The lines from the top of the data down to the line with "## 6.跟踪远程分支" should be repeated exactly, both ends included.

Data section: Begin

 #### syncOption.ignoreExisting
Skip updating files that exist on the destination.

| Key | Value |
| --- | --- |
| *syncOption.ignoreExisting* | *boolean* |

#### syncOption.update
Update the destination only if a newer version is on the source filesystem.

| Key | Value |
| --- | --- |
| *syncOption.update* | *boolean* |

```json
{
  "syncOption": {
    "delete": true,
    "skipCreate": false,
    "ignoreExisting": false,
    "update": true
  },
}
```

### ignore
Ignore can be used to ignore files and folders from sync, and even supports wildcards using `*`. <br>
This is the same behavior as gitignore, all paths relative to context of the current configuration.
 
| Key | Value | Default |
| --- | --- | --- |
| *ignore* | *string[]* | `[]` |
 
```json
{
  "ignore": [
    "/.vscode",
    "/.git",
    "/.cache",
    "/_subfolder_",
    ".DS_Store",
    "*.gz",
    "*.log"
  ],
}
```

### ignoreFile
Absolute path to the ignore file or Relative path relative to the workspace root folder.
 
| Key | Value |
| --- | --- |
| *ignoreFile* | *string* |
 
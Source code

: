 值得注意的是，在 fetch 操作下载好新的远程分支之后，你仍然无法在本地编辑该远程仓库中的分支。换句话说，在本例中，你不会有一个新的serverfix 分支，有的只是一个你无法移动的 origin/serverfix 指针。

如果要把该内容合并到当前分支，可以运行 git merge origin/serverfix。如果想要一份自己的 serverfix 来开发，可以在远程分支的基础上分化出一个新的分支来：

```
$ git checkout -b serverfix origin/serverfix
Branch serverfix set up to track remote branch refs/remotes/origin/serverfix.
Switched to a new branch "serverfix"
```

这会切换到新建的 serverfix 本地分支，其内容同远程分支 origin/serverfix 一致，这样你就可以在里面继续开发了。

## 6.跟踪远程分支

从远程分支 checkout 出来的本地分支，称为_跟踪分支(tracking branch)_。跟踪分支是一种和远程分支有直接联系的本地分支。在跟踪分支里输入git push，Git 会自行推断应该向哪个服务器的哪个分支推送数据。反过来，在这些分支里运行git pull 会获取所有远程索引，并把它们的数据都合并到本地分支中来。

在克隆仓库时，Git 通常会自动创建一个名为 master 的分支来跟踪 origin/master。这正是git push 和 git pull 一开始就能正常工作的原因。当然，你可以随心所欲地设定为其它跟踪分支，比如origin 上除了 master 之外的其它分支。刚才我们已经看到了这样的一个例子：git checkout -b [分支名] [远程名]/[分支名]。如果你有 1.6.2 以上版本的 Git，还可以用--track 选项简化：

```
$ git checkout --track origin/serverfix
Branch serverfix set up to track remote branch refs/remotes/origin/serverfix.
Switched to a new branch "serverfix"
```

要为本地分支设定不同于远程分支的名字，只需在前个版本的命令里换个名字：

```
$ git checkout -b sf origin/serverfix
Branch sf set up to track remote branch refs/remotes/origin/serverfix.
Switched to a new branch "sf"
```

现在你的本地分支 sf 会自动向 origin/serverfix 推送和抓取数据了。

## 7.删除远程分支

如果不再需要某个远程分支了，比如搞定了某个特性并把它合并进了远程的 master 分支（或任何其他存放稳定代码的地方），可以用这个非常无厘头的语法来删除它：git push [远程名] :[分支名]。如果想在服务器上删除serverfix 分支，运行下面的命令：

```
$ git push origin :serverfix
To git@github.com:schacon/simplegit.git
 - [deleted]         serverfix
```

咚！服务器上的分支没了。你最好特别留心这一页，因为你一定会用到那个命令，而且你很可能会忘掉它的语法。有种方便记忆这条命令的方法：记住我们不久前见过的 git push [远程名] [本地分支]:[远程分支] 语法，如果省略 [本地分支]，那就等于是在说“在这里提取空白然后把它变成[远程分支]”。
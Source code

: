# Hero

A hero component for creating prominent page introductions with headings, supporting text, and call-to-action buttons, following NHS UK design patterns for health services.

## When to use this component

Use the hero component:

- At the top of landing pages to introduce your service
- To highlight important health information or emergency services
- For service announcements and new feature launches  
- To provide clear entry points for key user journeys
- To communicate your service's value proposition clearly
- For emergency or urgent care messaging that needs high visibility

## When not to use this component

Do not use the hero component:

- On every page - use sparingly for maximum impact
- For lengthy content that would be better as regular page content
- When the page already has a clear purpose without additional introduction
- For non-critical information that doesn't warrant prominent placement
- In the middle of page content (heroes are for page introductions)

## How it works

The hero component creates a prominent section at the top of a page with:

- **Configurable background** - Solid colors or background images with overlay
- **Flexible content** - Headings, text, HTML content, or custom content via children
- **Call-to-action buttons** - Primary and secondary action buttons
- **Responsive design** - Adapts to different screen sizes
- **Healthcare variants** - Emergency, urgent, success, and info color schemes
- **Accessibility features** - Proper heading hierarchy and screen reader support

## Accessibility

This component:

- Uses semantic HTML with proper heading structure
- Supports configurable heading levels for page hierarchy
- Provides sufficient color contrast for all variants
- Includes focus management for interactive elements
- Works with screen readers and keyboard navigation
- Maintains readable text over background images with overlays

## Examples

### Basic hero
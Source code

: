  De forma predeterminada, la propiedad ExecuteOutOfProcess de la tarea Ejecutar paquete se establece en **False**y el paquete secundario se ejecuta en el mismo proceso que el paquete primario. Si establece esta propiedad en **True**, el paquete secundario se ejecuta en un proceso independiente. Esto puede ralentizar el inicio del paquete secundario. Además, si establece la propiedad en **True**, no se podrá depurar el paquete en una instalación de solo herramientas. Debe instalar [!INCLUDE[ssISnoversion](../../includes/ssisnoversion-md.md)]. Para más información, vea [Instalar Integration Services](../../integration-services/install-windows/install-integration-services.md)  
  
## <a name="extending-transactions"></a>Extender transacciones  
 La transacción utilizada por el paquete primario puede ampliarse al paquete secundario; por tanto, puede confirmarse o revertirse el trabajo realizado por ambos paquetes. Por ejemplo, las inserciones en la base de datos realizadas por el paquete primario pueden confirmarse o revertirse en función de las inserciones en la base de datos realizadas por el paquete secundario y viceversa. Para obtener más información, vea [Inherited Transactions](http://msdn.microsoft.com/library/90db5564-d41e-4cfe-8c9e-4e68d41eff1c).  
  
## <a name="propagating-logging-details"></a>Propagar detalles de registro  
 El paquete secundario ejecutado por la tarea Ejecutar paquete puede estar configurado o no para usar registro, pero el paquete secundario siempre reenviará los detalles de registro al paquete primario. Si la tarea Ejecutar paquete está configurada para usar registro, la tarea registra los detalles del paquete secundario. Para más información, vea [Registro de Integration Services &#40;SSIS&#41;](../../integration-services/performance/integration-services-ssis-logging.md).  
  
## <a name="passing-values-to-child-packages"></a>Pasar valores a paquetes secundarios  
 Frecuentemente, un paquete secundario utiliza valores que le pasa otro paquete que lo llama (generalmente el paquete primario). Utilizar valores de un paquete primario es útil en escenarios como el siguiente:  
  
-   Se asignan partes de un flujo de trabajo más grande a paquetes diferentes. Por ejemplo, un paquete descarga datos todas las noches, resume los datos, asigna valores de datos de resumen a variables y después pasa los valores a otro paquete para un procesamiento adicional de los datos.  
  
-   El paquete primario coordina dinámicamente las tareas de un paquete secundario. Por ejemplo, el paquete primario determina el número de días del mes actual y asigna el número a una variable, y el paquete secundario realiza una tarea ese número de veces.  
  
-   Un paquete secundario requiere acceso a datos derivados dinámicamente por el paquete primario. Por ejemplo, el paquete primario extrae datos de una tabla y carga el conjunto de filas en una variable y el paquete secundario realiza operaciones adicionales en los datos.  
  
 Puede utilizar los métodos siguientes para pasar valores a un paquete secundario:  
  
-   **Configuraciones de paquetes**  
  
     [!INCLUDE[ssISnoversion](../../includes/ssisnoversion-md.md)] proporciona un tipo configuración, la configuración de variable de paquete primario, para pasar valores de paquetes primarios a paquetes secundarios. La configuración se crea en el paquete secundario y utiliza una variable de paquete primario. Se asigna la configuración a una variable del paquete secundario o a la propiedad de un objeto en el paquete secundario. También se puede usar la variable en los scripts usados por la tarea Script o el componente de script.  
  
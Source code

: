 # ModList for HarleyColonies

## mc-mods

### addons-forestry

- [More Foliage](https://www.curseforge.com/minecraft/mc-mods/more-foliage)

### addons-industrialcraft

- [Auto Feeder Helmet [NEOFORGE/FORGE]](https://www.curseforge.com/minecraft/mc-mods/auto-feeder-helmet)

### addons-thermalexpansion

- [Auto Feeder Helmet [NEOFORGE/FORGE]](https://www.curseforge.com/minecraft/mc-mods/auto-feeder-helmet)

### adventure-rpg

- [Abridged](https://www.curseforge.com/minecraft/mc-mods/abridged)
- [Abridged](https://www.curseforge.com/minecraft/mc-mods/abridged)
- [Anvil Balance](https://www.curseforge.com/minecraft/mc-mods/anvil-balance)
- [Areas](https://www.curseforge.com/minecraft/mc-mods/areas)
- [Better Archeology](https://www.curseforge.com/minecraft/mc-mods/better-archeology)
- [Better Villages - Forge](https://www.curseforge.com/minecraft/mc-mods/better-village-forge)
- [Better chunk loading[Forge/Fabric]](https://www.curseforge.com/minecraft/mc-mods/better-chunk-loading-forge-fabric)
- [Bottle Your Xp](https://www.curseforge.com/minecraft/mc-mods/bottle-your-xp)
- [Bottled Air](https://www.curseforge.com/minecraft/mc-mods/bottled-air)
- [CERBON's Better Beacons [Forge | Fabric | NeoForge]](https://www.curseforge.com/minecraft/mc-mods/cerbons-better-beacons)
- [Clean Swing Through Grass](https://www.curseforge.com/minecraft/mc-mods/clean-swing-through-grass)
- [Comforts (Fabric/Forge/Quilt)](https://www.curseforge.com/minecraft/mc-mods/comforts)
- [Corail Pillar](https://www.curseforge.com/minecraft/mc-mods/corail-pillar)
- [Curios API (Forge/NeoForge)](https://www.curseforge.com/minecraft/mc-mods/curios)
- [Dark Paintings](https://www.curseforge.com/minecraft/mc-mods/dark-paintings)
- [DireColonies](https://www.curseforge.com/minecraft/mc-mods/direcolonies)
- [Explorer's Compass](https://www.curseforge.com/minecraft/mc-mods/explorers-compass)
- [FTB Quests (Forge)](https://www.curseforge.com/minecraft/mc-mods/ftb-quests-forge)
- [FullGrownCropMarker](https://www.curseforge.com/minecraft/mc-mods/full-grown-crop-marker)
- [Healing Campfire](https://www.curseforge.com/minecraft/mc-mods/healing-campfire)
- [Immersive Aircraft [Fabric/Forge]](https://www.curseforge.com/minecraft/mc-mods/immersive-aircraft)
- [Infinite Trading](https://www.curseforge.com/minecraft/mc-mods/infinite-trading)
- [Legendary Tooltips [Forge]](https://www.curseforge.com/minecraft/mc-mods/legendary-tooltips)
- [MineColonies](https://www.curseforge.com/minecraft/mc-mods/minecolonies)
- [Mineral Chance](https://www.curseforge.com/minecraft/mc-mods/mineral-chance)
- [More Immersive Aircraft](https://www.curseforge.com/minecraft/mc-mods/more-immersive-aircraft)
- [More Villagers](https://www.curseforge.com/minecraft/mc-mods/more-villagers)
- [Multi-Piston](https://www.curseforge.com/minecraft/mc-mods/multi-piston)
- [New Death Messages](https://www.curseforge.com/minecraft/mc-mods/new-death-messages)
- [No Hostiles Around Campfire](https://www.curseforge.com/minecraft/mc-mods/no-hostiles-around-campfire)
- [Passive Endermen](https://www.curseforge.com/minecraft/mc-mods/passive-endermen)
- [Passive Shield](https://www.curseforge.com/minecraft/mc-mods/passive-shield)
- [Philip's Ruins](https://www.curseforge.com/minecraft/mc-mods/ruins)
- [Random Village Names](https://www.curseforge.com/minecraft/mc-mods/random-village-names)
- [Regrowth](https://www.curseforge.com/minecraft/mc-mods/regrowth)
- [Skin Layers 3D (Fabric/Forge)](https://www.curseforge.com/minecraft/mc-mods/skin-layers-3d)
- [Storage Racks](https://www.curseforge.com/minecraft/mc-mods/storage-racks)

Data section: End

Answer area:
 #### syncOption.ignoreExisting
Skip updating files that exist on the destination.

| Key | Value |
| --- | --- |
| *syncOption.ignoreExisting* | *boolean* |

#### syncOption.update
Update the destination only if a newer version is on the source filesystem.

| Key | Value |
| --- | --- |
| *syncOption.update* | *boolean* |

```json
{
  "syncOption": {
    "delete": true,
    "skipCreate": false,
    "ignoreExisting": false,
    "update": true
  },
}
```

### ignore
Ignore can be used to ignore files and folders from sync, and even supports wildcards using `*`. <br>
This is the same behavior as gitignore, all paths relative to context of the current configuration.
 
| Key | Value | Default |
| --- | --- | --- |
| *ignore* | *string[]* | `[]` |
 
```json
{
  "ignore": [
    "/.vscode",
    "/.git",
    "/.cache",
    "/_subfolder_",
    ".DS_Store",
    "*.gz",
    "*.log"
  ],
}
```

### ignoreFile
Absolute path to the ignore file or Relative path relative to the workspace root folder.
 
| Key | Value |
| --- | --- |
| *ignoreFile* | *string* |
 
Source code

: 值得注意的是，在 fetch 操作下载好新的远程分支之后，你仍然无法在本地编辑该远程仓库中的分支。换句话说，在本例中，你不会有一个新的serverfix 分支，有的只是一个你无法移动的 origin/serverfix 指针。

如果要把该内容合并到当前分支，可以运行 git merge origin/serverfix。如果想要一份自己的 serverfix 来开发，可以在远程分支的基础上分化出一个新的分支来：

```
$ git checkout -b serverfix origin/serverfix
Branch serverfix set up to track remote branch refs/remotes/origin/serverfix.
Switched to a new branch "serverfix"
```

这会切换到新建的 serverfix 本地分支，其内容同远程分支 origin/serverfix 一致，这样你就可以在里面继续开发了。

## 6.跟踪远程分支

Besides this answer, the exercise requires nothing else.